2.8. Evasion Attacks on ImageNet (Advanced)

We show here how to run different evasion attacks against ResNet-18, a DNN pretrained on ImageNet. This notebook enables running also CleverHans attacks (implemented in TensorFlow) against PyTorch models.

We aim to have the image of a race car misclassified as a tiger, using the \ell_2-norm targeted implementations of the Carlini-Wagner (CW) attack (from CleverHans), and of our PGD attack.

We also consider a variant of our PGD attack, referred to as PGD-patch, where we restrict the attacker to only change the pixels of the image corresponding to the license plate, using a box constraint (see Melis et al., Is Deep Learning Safe for Robot Vision? Adversarial Examples against the iCub Humanoid, ICCVW ViPAR 2017, https://arxiv.org/abs/1708.06939).

Warning

Requires installation of the pytorch extra dependency. See extra components for more information.

2.8.1. Load data

We start by loading the pre-trained ResNet18 model from torchvision, and we pass it to the SecML wrapper. Then, we load the ImageNet labels.

[1]:
# NBVAL_IGNORE_OUTPUT
from torchvision import models

# Download and cache pretrained model from PyTorch model zoo
model = models.resnet18(pretrained=True)
[2]:
import io

import numpy as np
import requests
import torch

from secml.ml.classifiers import CClassifierPyTorch
from secml.ml.features import CNormalizerMeanStd

# Set random seed for pytorch and numpy
np.random.seed(0)
torch.manual_seed(0)

# imagenet normalization
normalizer = CNormalizerMeanStd(mean=(0.485, 0.456, 0.406),
                                std=(0.229, 0.224, 0.225))
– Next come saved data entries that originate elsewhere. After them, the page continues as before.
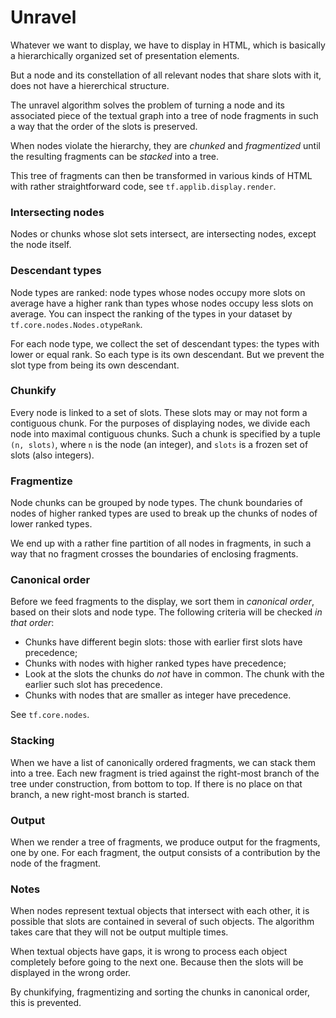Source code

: # Unravel

Whatever we want to display, we have to display in HTML, which is basically a
hierarchically organized set of presentation elements.

But a node and its constellation of all relevant nodes that share slots with it,
does not have a hiererchical structure.

The unravel algorithm solves the problem of turning a node and its associated piece
of the textual graph into a tree of node fragments in such a way that the order
of the slots is preserved.

When nodes violate the hierarchy, they are *chunked* and *fragmentized* until the
resulting fragments can be *stacked* into a tree.

This tree of fragments can then be transformed in various kinds of HTML with rather
straightforward code, see `tf.applib.display.render`.

### Intersecting nodes

Nodes or chunks whose slot sets intersect, are intersecting nodes, except the node itself.

### Descendant types

Node types are ranked: node types whose nodes occupy more slots on average have a higher rank
than types whose nodes occupy less slots on average.
You can inspect the ranking of the types in your dataset by `tf.core.nodes.Nodes.otypeRank`.

For each node type, we collect the set of descendant types: the types with lower or equal rank.
So each type is its own descendant. But we prevent the slot type from being its own
descendant.

### Chunkify

Every node is linked to a set of slots. These slots may or may not form a contiguous chunk.
For the purposes of displaying nodes, we divide each node into maximal contiguous chunks.
Such a chunk is specified by a tuple `(n, slots)`, where `n` is the node (an integer),
and `slots` is a frozen set of slots (also integers).

### Fragmentize

Node chunks can be grouped by node types. The chunk boundaries of nodes of higher ranked
types are used to break up the chunks of nodes of lower ranked types.

We end up with a rather fine partition of all nodes in fragments, in such a way
that no fragment crosses the boundaries of enclosing fragments.

### Canonical order

Before we feed fragments to the display, we sort them in *canonical order*, based on their
slots and node type. The following criteria will be checked *in that order*:

*   Chunks have different begin slots: those with earlier first slots have precedence;
*   Chunks with nodes with higher ranked types have precedence;
*   Look at the slots the chunks do *not* have in common.
    The chunk with the earlier such slot has precedence.
*   Chunks with nodes that are smaller as integer have precedence.

See `tf.core.nodes`.

### Stacking

When we have a list of canonically ordered fragments, we can stack them into a tree.
Each new fragment is tried against the right-most branch of the tree under construction,
from bottom to top. 
If there is no place on that branch, a new right-most branch is started.

### Output

When we render a tree of fragments, we produce output for the fragments, one by one.
For each fragment, the output consists of a contribution by the node of the fragment.

### Notes

When nodes represent textual objects that intersect with each other, it is possible that
slots are contained in several of such objects.
The algorithm takes care that they will not be output multiple times.

When textual objects have gaps, it is wrong to process each object completely before
going to the next one. Because then the slots will be displayed in the wrong order.

By chunkifying, fragmentizing and sorting the chunks in canonical order, this is prevented.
# wrap the model, including the normalizer
clf = CClassifierPyTorch(model=model,
                         input_shape=(3, 224, 224),
                         softmax_outputs=False,
                         preprocess=normalizer,
                         random_state=0,
                         pretrained=True)

# load the imagenet labels
import json

imagenet_labels_path = "https://raw.githubusercontent.com/" \
                       "anishathalye/imagenet-simple-labels/" \
                       "master/imagenet-simple-labels.json"
r = requests.get(imagenet_labels_path)
labels = json.load(io.StringIO(r.text))

We load the image of a race car that we would like to have misclassified as a tiger and we show it, along with the classifier prediction.

[3]:
import numpy as np
from PIL import Image
from torchvision import transforms

from secml.array import CArray

transform = transforms.Compose([
    transforms.Resize(256),
    transforms.CenterCrop(224),
    transforms.ToTensor(),
])

img_path = "https://images.pexels.com/photos/589782/pexels-photo-589782.jpeg"\
            "?cs=srgb&dl=car-mitshubishi-race-rally-589782.jpg&fm=jpg"
r = requests.get(img_path)
img = Image.open(io.BytesIO(r.content))

# apply transform from torchvision
img = transform(img)
# transform the image into a vector
img = torch.unsqueeze(img, 0).view(-1)
img = CArray(img.numpy())

# get the classifier prediction
preds = clf.predict(img)
pred_class = preds.item()
pred_label = labels[pred_class]

# create a function to show images
def plot_img(f, x, label):
    x = np.transpose(x.tondarray().reshape((3, 224, 224)), (1, 2, 0))
    f.sp.title(label)
    f.sp.imshow(x)
    return f

# show the original image
from secml.figure import CFigure
# Only required for visualization in notebooks
%matplotlib inline

fig = CFigure(height=4, width=4, fontsize=14)
plot_img(fig, img, label=pred_label)
fig.show()
../_images/tutorials_11-ImageNet_advanced_4_0.png

2.8.2. Run the attack

We should create the attack class that we will use to compute the attack. Changing the value of the variable attack_type, you can choose between three different attacks: CW, PGD, and PGD-patch.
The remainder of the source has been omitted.